Every new component came with Storybook stories, so designers and product managers could see exactly how components looked and behaved in real time. This shared visibility kept everyone aligned and sped up feedback loops considerably.
Where We Are Now
Today, we’re running two component systems in parallel. The old system remains untouched while all new components are built with Tailwind. We’re gradually migrating old components over time. We used a tw: class name prefix to prevent style collisions between the two systems.
Connecting Design and Code with MCP and Design Tokens
With fast builds and a maintainable component foundation in place, we tackled the final piece: eliminating manual Figma-to-code translation. We integrated several MCP (Model Context Protocol) servers into our workflow to bridge the gap between tools.
The Figma MCP server read design tokens and components directly from Figma files, eliminating manual translation. When a designer defined colors, spacing, or typography as Figma Variables, we could extract them programmatically and generate corresponding code. The Shadcn MCP server enabled rapid component scaffolding. AI generated new components while respecting our architectural decisions documented in CLAUDE.md files, ensuring consistency when porting components from our old system to the new one. The Asana MCP server kept the migration on track, giving the team visibility into progress across dozens of components and tasks.
The workflow now looked like this: designers defined tokens as Figma Variables, which we exported to CSS Variables and mapped to our Tailwind config. One shared language across design and code. A designer could change the primary button radius from 8px to 6px in Figma, and within seconds, AI could generate the corresponding code update with the new token value. No manual copying, no human translation errors, no drift between design and implementation.
The result was our v2 component library, a fresh foundation built on Shadcn and Tailwind, living alongside our existing components during the transition.

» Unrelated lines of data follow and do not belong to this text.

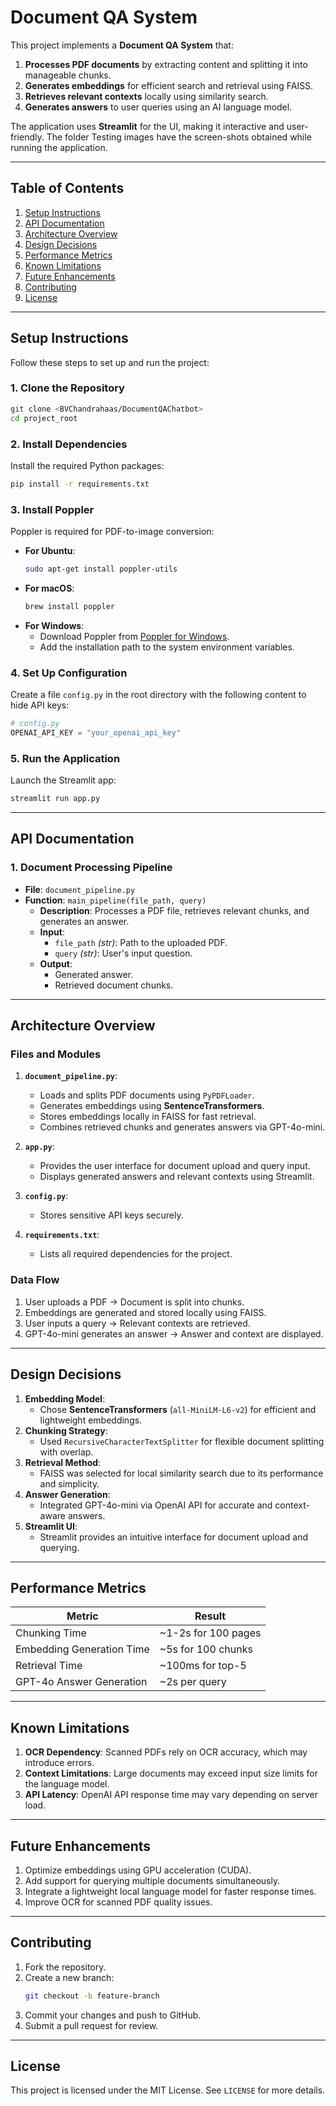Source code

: # **Document QA System**

This project implements a **Document QA System** that:
1. **Processes PDF documents** by extracting content and splitting it into manageable chunks.
2. **Generates embeddings** for efficient search and retrieval using FAISS.
3. **Retrieves relevant contexts** locally using similarity search.
4. **Generates answers** to user queries using an AI language model.

The application uses **Streamlit** for the UI, making it interactive and user-friendly.
The folder Testing images have the screen-shots obtained while running the application.

---

## **Table of Contents**
1. [Setup Instructions](#setup-instructions)
2. [API Documentation](#api-documentation)
3. [Architecture Overview](#architecture-overview)
4. [Design Decisions](#design-decisions)
5. [Performance Metrics](#performance-metrics)
6. [Known Limitations](#known-limitations)
7. [Future Enhancements](#future-enhancements)
8. [Contributing](#contributing)
9. [License](#license)

---

## **Setup Instructions**

Follow these steps to set up and run the project:

### **1. Clone the Repository**
```bash
git clone <BVChandrahaas/DocumentQAChatbot>
cd project_root
```

### **2. Install Dependencies**
Install the required Python packages:
```bash
pip install -r requirements.txt
```

### **3. Install Poppler**
Poppler is required for PDF-to-image conversion:
- **For Ubuntu**:
   ```bash
   sudo apt-get install poppler-utils
   ```
- **For macOS**:
   ```bash
   brew install poppler
   ```
- **For Windows**:
   - Download Poppler from [Poppler for Windows](https://blog.alivate.com.au/poppler-windows/).
   - Add the installation path to the system environment variables.

### **4. Set Up Configuration**
Create a file `config.py` in the root directory with the following content to hide API keys:
```python
# config.py
OPENAI_API_KEY = "your_openai_api_key"
```

### **5. Run the Application**
Launch the Streamlit app:
```bash
streamlit run app.py
```

---

## **API Documentation**

### **1. Document Processing Pipeline**
- **File**: `document_pipeline.py`
- **Function**: `main_pipeline(file_path, query)`
   - **Description**: Processes a PDF file, retrieves relevant chunks, and generates an answer.
   - **Input**:
     - `file_path` *(str)*: Path to the uploaded PDF.
     - `query` *(str)*: User's input question.
   - **Output**:
     - Generated answer.
     - Retrieved document chunks.

---

## **Architecture Overview**

### **Files and Modules**
1. **`document_pipeline.py`**:
   - Loads and splits PDF documents using `PyPDFLoader`.
   - Generates embeddings using **SentenceTransformers**.
   - Stores embeddings locally in FAISS for fast retrieval.
   - Combines retrieved chunks and generates answers via GPT-4o-mini.

2. **`app.py`**:
   - Provides the user interface for document upload and query input.
   - Displays generated answers and relevant contexts using Streamlit.

3. **`config.py`**:
   - Stores sensitive API keys securely.

4. **`requirements.txt`**:
   - Lists all required dependencies for the project.

### **Data Flow**
1. User uploads a PDF → Document is split into chunks.
2. Embeddings are generated and stored locally using FAISS.
3. User inputs a query → Relevant contexts are retrieved.
4. GPT-4o-mini generates an answer → Answer and context are displayed.

---

## **Design Decisions**

1. **Embedding Model**:
   - Chose **SentenceTransformers** (`all-MiniLM-L6-v2`) for efficient and lightweight embeddings.
2. **Chunking Strategy**:
   - Used `RecursiveCharacterTextSplitter` for flexible document splitting with overlap.
3. **Retrieval Method**:
   - FAISS was selected for local similarity search due to its performance and simplicity.
4. **Answer Generation**:
   - Integrated GPT-4o-mini via OpenAI API for accurate and context-aware answers.
5. **Streamlit UI**:
   - Streamlit provides an intuitive interface for document upload and querying.

---

## **Performance Metrics**

| Metric                     | Result                |
|----------------------------|-----------------------|
| Chunking Time              | ~1-2s for 100 pages   |
| Embedding Generation Time  | ~5s for 100 chunks    |
| Retrieval Time             | ~100ms for top-5      |
| GPT-4o Answer Generation   | ~2s per query         |

---

## **Known Limitations**
1. **OCR Dependency**: Scanned PDFs rely on OCR accuracy, which may introduce errors.
2. **Context Limitations**: Large documents may exceed input size limits for the language model.
3. **API Latency**: OpenAI API response time may vary depending on server load.

---

## **Future Enhancements**
1. Optimize embeddings using GPU acceleration (CUDA).
2. Add support for querying multiple documents simultaneously.
3. Integrate a lightweight local language model for faster response times.
4. Improve OCR for scanned PDF quality issues.

---

## **Contributing**

1. Fork the repository.
2. Create a new branch:
   ```bash
   git checkout -b feature-branch
   ```
3. Commit your changes and push to GitHub.
4. Submit a pull request for review.

---

## **License**
This project is licensed under the MIT License. See `LICENSE` for more details.
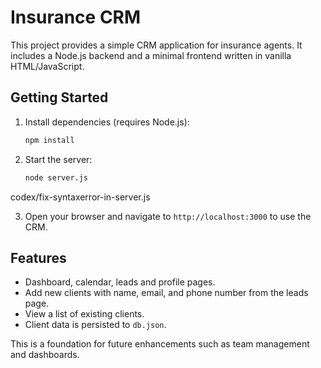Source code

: # Insurance CRM

This project provides a simple CRM application for insurance agents. It includes a Node.js backend and a minimal frontend written in vanilla HTML/JavaScript.

## Getting Started

1. Install dependencies (requires Node.js):
   ```bash
   npm install
   ```
2. Start the server:
   ```bash
   node server.js
   ```
 codex/fix-syntaxerror-in-server.js

3. Open your browser and navigate to `http://localhost:3000` to use the CRM.

## Features

- Dashboard, calendar, leads and profile pages.
- Add new clients with name, email, and phone number from the leads page.
- View a list of existing clients.
- Client data is persisted to `db.json`.

This is a foundation for future enhancements such as team management and dashboards.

Designers and developers finally spoke the same language.
What Comes Next
The next evolution is already underway: full automation of the token sync pipeline. When a designer updates a token in Figma, a webhook will trigger GitHub Actions that extract the change, write it to our Tailwind config, and build a new version of our ui-design package. The consuming repositories will then receive an automated pull request with the installed and updated versions. Designers will be able to preview the changes in Storybook to verify everything looks right before shipping. Zero manual steps from Figma to code.
Conclusion
Building a design system in 2026 looks fundamentally different than it did a few years ago. With Tailwind, Shadcn, MCP integrations, and AI-assisted workflows, we’ve turned what used to require a dedicated team and weeks of manual work into something a small team can accomplish quickly. The key was choosing the right tools - ones where LLMs excel and community support is strong - then defining our own architectural patterns and being strong reviewers. With the automated token sync pipeline coming next, designers will update a token in Figma and see it live in production minutes later. The setup works. We’re faster and more efficient. And we’re just getting started.